En el marco del Coloquio Patria, Bruno Lonatti expuso sobre la guerra cognitiva como una de las formas más sofisticadas de intervención contemporánea. Sobre ello, se trata de una disputa que ya no se libra solamente con tropas, misiles o sanciones, sino también sobre la percepción, las emociones y la capacidad de las sociedades para distinguir entre información, manipulación y propaganda. En ese marco, la OTAN aparece no solo como una alianza militar tradicional, sino como un actor que ha incorporado la dimensión comunicacional, cultural y psicológica al centro de sus estrategias de poder. La batalla por el sentido se vuelve así un frente decisivo en la reorganización del orden mundial.
Desde esta perspectiva, la guerra cognitiva busca modelar subjetividades, desarticular consensos sociales y condicionar la lectura pública de los conflictos internacionales. No se trata únicamente de instalar narrativas favorables a Occidente, sino de erosionar la legitimidad de proyectos soberanos, sembrar confusión y naturalizar agendas geopolíticas que de otro modo encontrarían mayor resistencia. El terreno de disputa ya no es solo el territorio físico, sino también la conciencia colectiva, los imaginarios sociales y los marcos desde los cuales las mayorías interpretan la realidad.

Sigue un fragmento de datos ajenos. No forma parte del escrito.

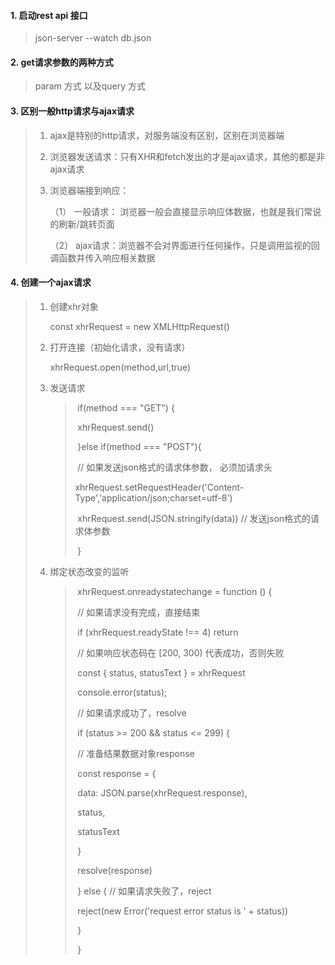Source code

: #### 1. 启动rest api 接口
> json-server --watch db.json
#### 2. get请求参数的两种方式
> param 方式 以及query 方式

#### 3. 区别一般http请求与ajax请求

> 1. ajax是特别的http请求，对服务端没有区别，区别在浏览器端
>
> 2. 浏览器发送请求：只有XHR和fetch发出的才是ajax请求，其他的都是非ajax请求
>
> 3. 浏览器端接到响应：
>
>    （1） 一般请求： 浏览器一般会直接显示响应体数据，也就是我们常说的刷新/跳转页面
>
>    （2） ajax请求：浏览器不会对界面进行任何操作，只是调用监视的回调函数并传入响应相关数据

#### 4. 创建一个ajax请求

> 1. 创建xhr对象
>
>    const xhrRequest = new XMLHttpRequest()
>
> 2. 打开连接（初始化请求，没有请求）
>
>    xhrRequest.open(method,url,true)
>
> 3. 发送请求
>
>    > ​        if(method === "GET") {
>    >
>    > ​          xhrRequest.send()
>    >
>    > ​        }else if(method === "POST"){
>    >
>    > ​          // 如果发送json格式的请求体参数， 必须加请求头
>    >
>    > ​          xhrRequest.setRequestHeader('Content-Type','application/json;charset=utf-8')
>    >
>    > ​          xhrRequest.send(JSON.stringify(data))   // 发送json格式的请求体参数 
>    >
>    > ​        }
>
> 4. 绑定状态改变的监听
>
>    > ​         xhrRequest.onreadystatechange = function () {
>    >
>    > ​          // 如果请求没有完成，直接结束
>    >
>    > ​          if (xhrRequest.readyState !== 4) return
>    >
>    > ​          // 如果响应状态码在 [200, 300) 代表成功，否则失败
>    >
>    > ​          const { status, statusText } = xhrRequest
>    >
>    > ​          console.error(status);
>    >
>    > ​          // 如果请求成功了，resolve
>    >
>    > ​          if (status >= 200 && status <= 299) {
>    >
>    > ​            // 准备结果数据对象response
>    >
>    > ​            const response = {
>    >
>    > ​              data: JSON.parse(xhrRequest.response),
>    >
>    > ​              status,
>    >
>    > ​              statusText
>    >
>    > ​            }
>    >
>    > ​            resolve(response)
>    >
>    > ​          } else {  // 如果请求失败了，reject
>    >
>    > ​            reject(new Error('request error status is ' + status))
>    >
>    > ​          }
>    >
>    > ​        }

Ese fenómeno adquiere un cariz todavía más preocupante bajo el gobierno de Donald Trump, cuya lógica política profundizó la degradación del debate público y convirtió la desinformación, la provocación permanente y la polarización extrema en instrumentos cotidianos de gobierno. Lejos de representar una anomalía aislada, el trumpismo puede ser leído como una expresión brutal de esta época: un poder que explota el caos informativo, banaliza la verdad y alimenta climas de confrontación interna funcionales a una estrategia más amplia de disciplinamiento social. En lugar de fortalecer una ciudadanía crítica, ese modelo promueve audiencias fragmentadas, emocionalmente saturadas y cada vez más vulnerables a operaciones de influencia.
Frente a este escenario, la reflexión de Lonatti invita a pensar que la defensa de la soberanía ya no pasa solamente por la capacidad militar o económica de los Estados, sino también por la construcción de una ecología informativa democrática, plural y consciente. Si la guerra cognitiva convierte a la mente humana en un objetivo estratégico, la respuesta no puede ser la resignación ni el cinismo, sino una disputa activa por la verdad, el pensamiento crítico y la capacidad de los pueblos para nombrar por sí mismos lo que ocurre. La pregunta de fondo es tan urgente como incómoda: ¿qué margen real de libertad queda cuando las conciencias también han sido militarizadas?